### Problem to solve
Check each line of the listing below for the string "Homework", then copy every line that has it.

### Extracted records
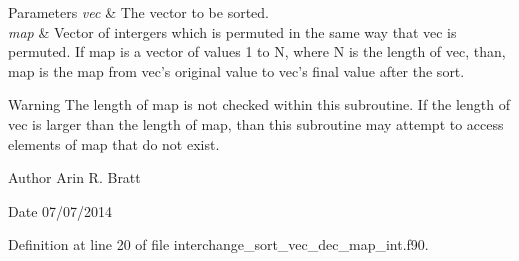 \begin{DoxyParams}{Parameters}
{\em vec} & The vector to be sorted.\\
\hline
{\em map} & Vector of intergers which is permuted in the same way that vec is permuted. If map is a vector of values 1 to N, where N is the length of vec, than, map is the map from vec's original value to vec's final value after the sort.\\
\hline
\end{DoxyParams}
\begin{DoxyWarning}{Warning}
The length of map is not checked within this subroutine. If the length of vec is larger than the length of map, than this subroutine may attempt to access elements of map that do not exist.
\end{DoxyWarning}
\begin{DoxyAuthor}{Author}
Arin R. Bratt 
\end{DoxyAuthor}
\begin{DoxyDate}{Date}
07/07/2014 
\end{DoxyDate}


Definition at line 20 of file interchange\-\_\-sort\-\_\-vec\-\_\-dec\-\_\-map\-\_\-int.\-f90.

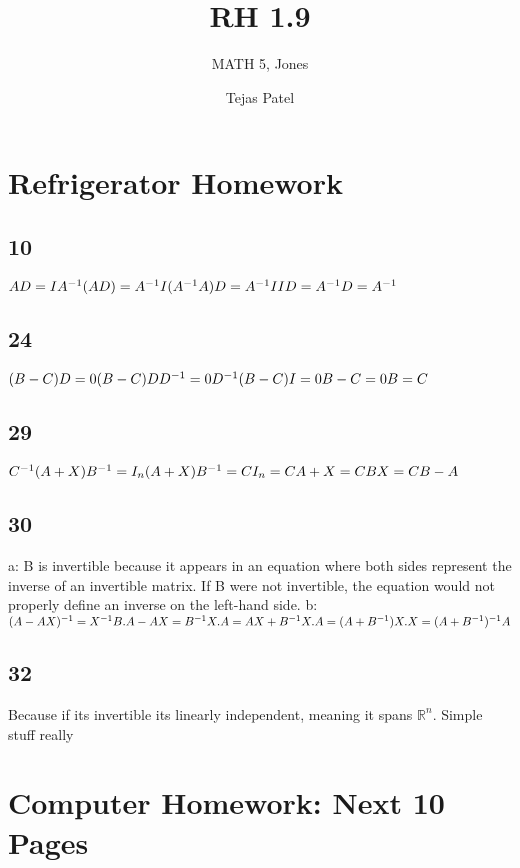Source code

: \documentclass{article}
\title{RH 1.9}
\author{MATH 5, Jones}
\date{Tejas Patel}
\begin{document}
\maketitle
\section*{Refrigerator Homework}
\subsection*{10}
$AD = I 
\\A^{-1} (AD) = A^{-1} I
\\(A^{-1} A) D = A^{-1} I
\\I D = A^{-1}
\\D = A^{-1}$
\subsection*{24}
$(B - C)D = 0
\\(B - C)D D^{-1} = 0 D^{-1}
\\(B - C)I = 0
\\B - C = 0
\\B=C$
\subsection*{29}
$C^{-1} (A + X) B^{-1} = I_n
\\(A + X) B^{-1} = C I_n = C
\\A + X = CB
\\X = CB - A$
\subsection*{30}

a: B  is invertible because it appears in an equation where both sides represent the inverse of an invertible matrix. If  B  were not invertible, the equation would not properly define an inverse on the left-hand side.
b: $(A - AX)^{-1} = X^{-1} B.
\\A - AX = B^{-1} X.
\\A = AX + B^{-1} X.
\\A = (A + B^{-1})X.
\\X = (A + B^{-1})^{-1} A$
\subsection*{32}
Because if its invertible its linearly independent, meaning it spans $\mathbb{R}^n$. Simple stuff really
\pagebreak \section*{Computer Homework: Next 10 Pages}
\end{document}

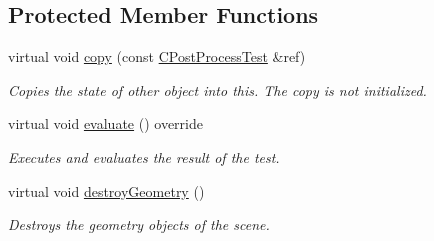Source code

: \subsection*{Protected Member Functions}
\begin{DoxyCompactItemize}
\item 
\mbox{\label{class_unit_test_1_1_c_post_process_test_af0854146ca31f1f67b0bda6398583a4c}} 
virtual void \mbox{\hyperlink{class_unit_test_1_1_c_post_process_test_af0854146ca31f1f67b0bda6398583a4c}{copy}} (const \mbox{\hyperlink{class_unit_test_1_1_c_post_process_test}{C\+Post\+Process\+Test}} \&ref)
\begin{DoxyCompactList}\small\item\em Copies the state of other object into this. The copy is not initialized. \end{DoxyCompactList}\item 
\mbox{\label{class_unit_test_1_1_c_post_process_test_a69496ae6622a4eb8b0f24fc4fa788b17}} 
virtual void \mbox{\hyperlink{class_unit_test_1_1_c_post_process_test_a69496ae6622a4eb8b0f24fc4fa788b17}{evaluate}} () override
\begin{DoxyCompactList}\small\item\em Executes and evaluates the result of the test. \end{DoxyCompactList}\item 
\mbox{\label{class_unit_test_1_1_c_post_process_test_ad58d23d53d40a03526ea76fe564a1c39}} 
virtual void \mbox{\hyperlink{class_unit_test_1_1_c_post_process_test_ad58d23d53d40a03526ea76fe564a1c39}{destroy\+Geometry}} ()
\begin{DoxyCompactList}\small\item\em Destroys the geometry objects of the scene. \end{DoxyCompactList}\end{DoxyCompactItemize}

### Answer to this problem
\section*{Refrigerator Homework}
\pagebreak \section*{Computer Homework: Next 10 Pages}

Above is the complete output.